But that is not the case. Many, if not most, of the questions included here are from Christians. Many questions refer to arguments Craig has made, either in print (books or articles), debates, or something like that. Many of the questions originate from a misunderstanding of something previously published by Craig. Many of the answers given clarify and defend the soundness of arguments found elsewhere in Craig's works. Some of the questions asked are two pages long, one is nearly three pages long (138-141) and another four (242-246), so these are not simple questions. Some of Craig's answers are seven or eight pages long so, again, not simple issues.
In order to appreciate this book, the reader must be familiar with apologetic methods, the rules of logic, the arguments of Plantinga (such as his theory of religious knowledge), positivism, metaphysical necessity, different theories of ethics, and so on.
This is a book for people who do apologetics, study apologetics, write about apologetics, compare apologetic methods, and want to understand the nuances of apologetics. It is for people who want to understand how Craig answers questions and his use of logic. It is not a book for the average layman who wants to know how to talk across the fence to the unsaved neighbor next door.
That being said, there are some questions that would be beneficial for the general layman, such as the question dealing with how we can know the gospels are reliable. (99) Another concerns the extra-biblical sources support Jesus' death, burial and resurrection. (110) The best way to approach the book is to skim the questions and stop at ones that are of particular interest.

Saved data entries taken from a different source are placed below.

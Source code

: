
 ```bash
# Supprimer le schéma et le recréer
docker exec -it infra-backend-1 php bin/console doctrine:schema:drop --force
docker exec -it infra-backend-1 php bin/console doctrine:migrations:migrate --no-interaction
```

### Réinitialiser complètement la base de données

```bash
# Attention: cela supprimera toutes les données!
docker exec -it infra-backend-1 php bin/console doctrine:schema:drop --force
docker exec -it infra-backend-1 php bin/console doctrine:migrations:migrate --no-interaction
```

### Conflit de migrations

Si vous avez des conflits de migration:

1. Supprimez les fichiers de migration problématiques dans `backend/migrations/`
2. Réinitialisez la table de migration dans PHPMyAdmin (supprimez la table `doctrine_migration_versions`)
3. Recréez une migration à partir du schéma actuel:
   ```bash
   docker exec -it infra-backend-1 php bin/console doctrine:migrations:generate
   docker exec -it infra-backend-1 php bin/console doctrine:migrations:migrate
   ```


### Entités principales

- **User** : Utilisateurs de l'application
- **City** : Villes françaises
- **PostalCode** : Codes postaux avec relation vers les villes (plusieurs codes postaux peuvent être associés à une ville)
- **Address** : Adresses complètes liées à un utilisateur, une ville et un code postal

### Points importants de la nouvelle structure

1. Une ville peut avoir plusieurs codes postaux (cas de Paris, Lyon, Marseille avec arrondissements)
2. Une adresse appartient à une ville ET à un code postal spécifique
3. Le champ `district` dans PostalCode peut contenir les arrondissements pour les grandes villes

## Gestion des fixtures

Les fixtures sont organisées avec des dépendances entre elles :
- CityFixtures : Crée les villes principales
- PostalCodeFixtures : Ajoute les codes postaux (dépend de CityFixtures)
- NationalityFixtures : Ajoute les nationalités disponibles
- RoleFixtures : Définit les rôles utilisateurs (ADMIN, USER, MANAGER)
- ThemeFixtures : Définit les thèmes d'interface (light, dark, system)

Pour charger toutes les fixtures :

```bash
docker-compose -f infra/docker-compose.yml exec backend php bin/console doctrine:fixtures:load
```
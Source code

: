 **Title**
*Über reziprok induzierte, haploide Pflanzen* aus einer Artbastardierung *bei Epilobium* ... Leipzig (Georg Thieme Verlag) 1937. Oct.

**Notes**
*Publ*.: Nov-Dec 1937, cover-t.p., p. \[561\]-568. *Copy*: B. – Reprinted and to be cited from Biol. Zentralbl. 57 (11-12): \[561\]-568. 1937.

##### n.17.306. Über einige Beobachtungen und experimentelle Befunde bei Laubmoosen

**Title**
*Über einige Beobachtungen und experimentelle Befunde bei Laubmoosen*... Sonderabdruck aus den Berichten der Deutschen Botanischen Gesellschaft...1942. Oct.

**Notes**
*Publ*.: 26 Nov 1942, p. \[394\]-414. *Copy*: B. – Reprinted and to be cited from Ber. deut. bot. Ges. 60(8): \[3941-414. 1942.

The questions are divided into six sections: questions about knowing and believing what is real, about God, about origins and meaning of life, about afterlife and evil, about Jesus and being His disciple, and about issues of Christian practice. In the introductory comments to each section is a list of resources divided into beginner, intermediate, and advanced levels. There is also an Appendix at the end with helps for using the book in a small group setting.
I received a complimentary egalley of this book from the publisher for the purpose of this review.